S-glass has a higher stiffness and strength than E-glass, therefore interlaminated hybrids made with S-

glass, shown in Figure 6b, can withstand higher loads after the full fragmentation of the low strain material and can achieve higher elongations before failing. Of particular interest in Figure 6b is the stress-strain curve for the 0% rCF (100% vCF) that presents a sharp change in slope, i.e. a reduction of tangent stiffness, due to onset of damage whereas the other curves show a smoother change. The case of 0% rCF (100% vCF) in Figure 7b is similar to the case of 25% rCF of Figure 7a: in this case, however, after the single delamination, the continuous S-glass is still able to carry the load. By increasing the content of rCF in the intermingled layers, and therefore reducing the strain at which the fragmentation starts, it can be observed that the density of the fragmentations in the carbon layer increases, as clearly shown in Figure 7b and summarised below.

The initial E11 of the two sets of specimens, as a function of the reclaimed fibre content, is shown in Figure 8a. It can be observed that, as in Figure 3a, the stiffness is independent of the rCF content. More interesting is to observe the dependence of the pseudo-yielding stress and strain on the rCF content, as shown in Figure 8b. The pseudo-ductile properties of each case were measured based on the definition suggested by Wisnom et al. [31]. The pseudo-yield stress is defined by the intersection of the stress-strain curve and a straight line with the initial modulus E11 and 0.1% offset from the origin, this definition is equivalent to the definition of proof stress in metals. The pseudo-yield strain is calculated with Hook's law using the initial modulus E11 and the identified pseudo-yield stress.

The beginning of the low elongation material fragmentation is dictated by the rCF content. Moreover, as in Figures 5, the onset of the fragmentation is driven by the vCF content. In the case of the E-glass interlaminated composites no fragmentation can be observed for rCF contents lower than 50% and the pseudo-yield stress and strain values decrease approximately linearly with the increase of the rCF content beyond 50%. Similarly, in the case of the S-glass the pseudo-yield values tend to remain constant up to rCF content of 50% and then decrease.

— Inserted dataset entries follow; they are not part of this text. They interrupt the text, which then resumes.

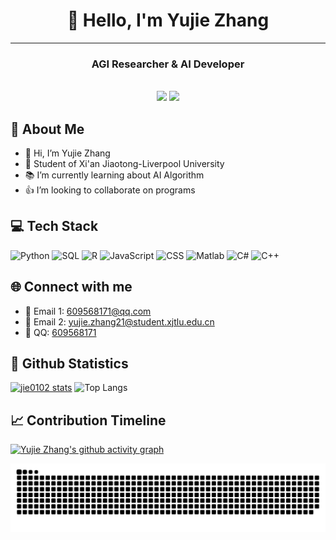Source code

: <div align="center">

<h1>🌟 Hello, I'm <strong>Yujie Zhang</strong></h1>

---

### AGI Researcher & AI Developer

<br>

<span>
  <img src="https://img.shields.io/badge/Focus-Artificial%20General%20Intelligence-9b59b6?style=for-the-badge&logo=artificial-intelligence&logoColor=white"/>
  <img src="https://img.shields.io/badge/Role-AI%20Product%20Developer-1abc9c?style=for-the-badge"/>
</span>

</div>

## 🎯 About Me

- 👋 Hi, I’m Yujie Zhang
- 🏫 Student of Xi'an Jiaotong-Liverpool University
- 📚 I’m currently learning about AI Algorithm
- 👍 I’m looking to collaborate on programs

## 💻 Tech Stack
![Python](https://img.shields.io/badge/-Python-3776AB?style=flat-square&logo=Python&logoColor=white)
![SQL](https://img.shields.io/badge/-SQL-4479A1?style=flat-square&logo=MySQL&logoColor=white)
![R](https://img.shields.io/badge/-R-276DC3?style=flat-square&logo=R&logoColor=white)
![JavaScript](https://img.shields.io/badge/-JavaScript-F7DF1E?style=flat-square&logo=JavaScript&logoColor=black)
![CSS](https://img.shields.io/badge/-CSS-1572B6?style=flat-square&logo=CSS3&logoColor=white)
![Matlab](https://img.shields.io/badge/-Matlab-0076A8?style=flat-square&logo=Mathworks&logoColor=white)
![C#](https://img.shields.io/badge/-C%23-239120?style=flat-square&logo=C-Sharp&logoColor=white)
![C++](https://img.shields.io/badge/-C++-00599C?style=flat-square&logo=C%2B%2B&logoColor=white)

## 🌐 Connect with me

- 📧 Email 1: [609568171@qq.com](mailto:609568171@qq.com)
- 📧 Email 2: [yujie.zhang21@student.xjtlu.edu.cn](mailto:yujie.zhang21@student.xjtlu.edu.cn)
- 💬 QQ: [609568171](http://wpa.qq.com/msgrd?v=3&uin=609568171&site=qq&menu=yes)

## 🔎 Github Statistics
[![jie0102 stats](https://github-readme-stats.vercel.app/api?username=jie0102&theme=dark&show_icons=true)](https://github.com/jie0102)
![Top Langs](https://github-readme-stats.vercel.app/api/top-langs/?username=jie0102&theme=dark&show_icons=true)

## 📈 Contribution Timeline

[![Yujie Zhang's github activity graph](https://github-readme-activity-graph.vercel.app/graph?username=jie0102&theme=rogue)](https://github.com/jie0102/github-readme-activity-graph)

<picture>
  <source media="(prefers-color-scheme: dark)" srcset="https://raw.githubusercontent.com/jie0102/jie0102/output/github-contribution-grid-snake-dark.svg">
  <source media="(prefers-color-scheme: light)" srcset="https://raw.githubusercontent.com/jie0102/jie0102/output/github-contribution-grid-snake.svg">
  <img alt="github contribution grid snake animation" src="https://raw.githubusercontent.com/jie0102/jie0102//output/github-contribution-grid-snake.svg">
</picture>

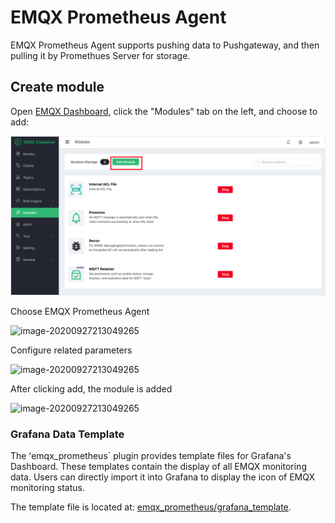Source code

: # EMQX Prometheus Agent

EMQX Prometheus Agent supports pushing data to Pushgateway, and then pulling it by Promethues Server for storage.

## Create module

Open [EMQX Dashboard](http://127.0.0.1:18083/#/modules), click the "Modules" tab on the left, and choose to add:

![image-20200927213049265](./assets/modules.png)

Choose EMQX Prometheus Agent

![image-20200927213049265](./assets/prometheus_agent_1.png)

Configure related parameters

![image-20200927213049265](./assets/prometheus_agent_2.png)

After clicking add, the module is added

![image-20200927213049265](./assets/prometheus_agent_3.png)

### Grafana Data Template

The ʻemqx_prometheus` plugin provides template files for Grafana's Dashboard. These templates contain the display of all EMQX monitoring data. Users can directly import it into Grafana to display the icon of EMQX monitoring status.

The template file is located at: [emqx_prometheus/grafana_template](https://github.com/emqx/emqx-prometheus/tree/master/grafana_template).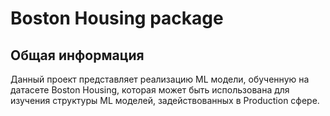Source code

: # Boston Housing package

## Общая информация

Данный проект представляет реализацию ML модели, обученную на датасете Boston Housing, которая может быть использована для изучения структуры ML моделей, задействованных в Production сфере.

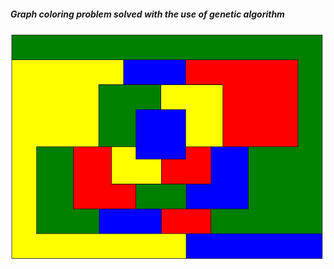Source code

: ##### Graph coloring problem solved with the use of genetic algorithm

![solution](./img/solution.PNG)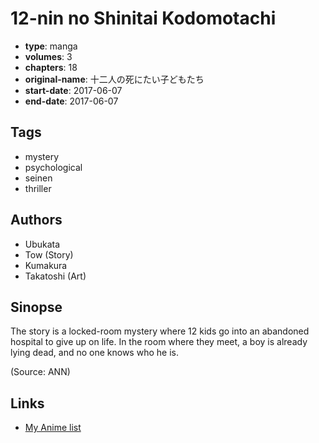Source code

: # 12-nin no Shinitai Kodomotachi

-   **type**: manga
-   **volumes**: 3
-   **chapters**: 18
-   **original-name**: 十二人の死にたい子どもたち
-   **start-date**: 2017-06-07
-   **end-date**: 2017-06-07

## Tags

-   mystery
-   psychological
-   seinen
-   thriller

## Authors

-   Ubukata
-   Tow (Story)
-   Kumakura
-   Takatoshi (Art)

## Sinopse

The story is a locked-room mystery where 12 kids go into an abandoned hospital to give up on life. In the room where they meet, a boy is already lying dead, and no one knows who he is.

(Source: ANN)

## Links

-   [My Anime list](https://myanimelist.net/manga/106934/12-nin_no_Shinitai_Kodomotachi)
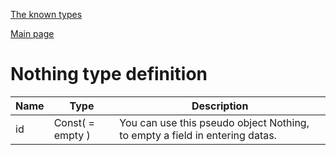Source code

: 
[The known types](./README.md)

[Main page](../README.md)

# Nothing type definition

Name    |   Type  |  Description
--------|---------|-------------
id | Const( = empty ) | You can use this pseudo object Nothing, to empty a field in entering datas.


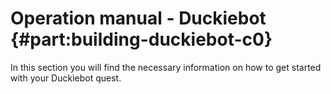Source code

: # Operation manual - Duckiebot {#part:building-duckiebot-c0}

In this section you will find the necessary information on how to get started with your Duckiebot quest.
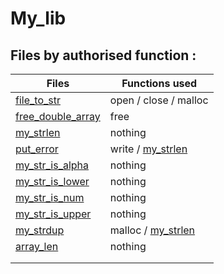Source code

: # My_lib

## Files by authorised function :

| Files                                         | Functions used                         |
|-----------------------------------------------|----------------------------------------|
| [file_to_str](/lib/file_to_str.c)             | open / close / malloc                  |
| [free_double_array](/lib/free_double_array.c) | free                                   |
| [my_strlen](/lib/my_strlen.c)                 | nothing                                |
| [put_error](/lib/put_error.c)                 | write / [my_strlen](/lib/my_strlen.c)  |
| [my_str_is_alpha](/lib/my_str_is_alpha.c)     | nothing                                |
| [my_str_is_lower](/lib/my_str_is_lower.c)     | nothing                                |
| [my_str_is_num](/lib/my_str_is_num.c)         | nothing                                |
| [my_str_is_upper](/lib/my_str_is_upper.c)     | nothing                                |
| [my_strdup](/lib/my_strdup.c)                 | malloc / [my_strlen](/lib/my_strlen.c) |
| [array_len](/lib/array_len.c)                 | nothing                                |
|                                               |                                        |
|                                               |                                        |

However, it is interesting to note that the pseudo-yield strain, i.e. the strain level at which the fragmentation process establishes itself with a significant number of fractures is higher than the failure strain identified in Figure 3b, as shown in Figure 9a. This can be explained considering the fact that the continuous high

elongation fibres protect the low elongation fibres from the stress concentration at the end-tab region [32] coupled with the effect of a broader strength distribution in the intermingled rCF-vCF layer, as explained in [33]. The main mechanism for the hybrid effect was identified to be the altered failure development due to statistical effects on formation of clusters of fibre breaks. The high strength scatter in the carbon layer caused by mixing rCF and vCF can alter the failure development and delay the critical cluster formation and thereby increase the apparent failure strain of the rCF-vCF layer in the hybrid composite. Moreover it is interesting to note that the fragmentation intervals, measured by dividing the gauge length by the number of fragments on the specimen surface, is reduced by the increase of the rCF content, i.e. by the carbon layer strength reductions, as shown in Figure 9b. This implies that a higher number of fragments can be created by increasing the amount of rCF.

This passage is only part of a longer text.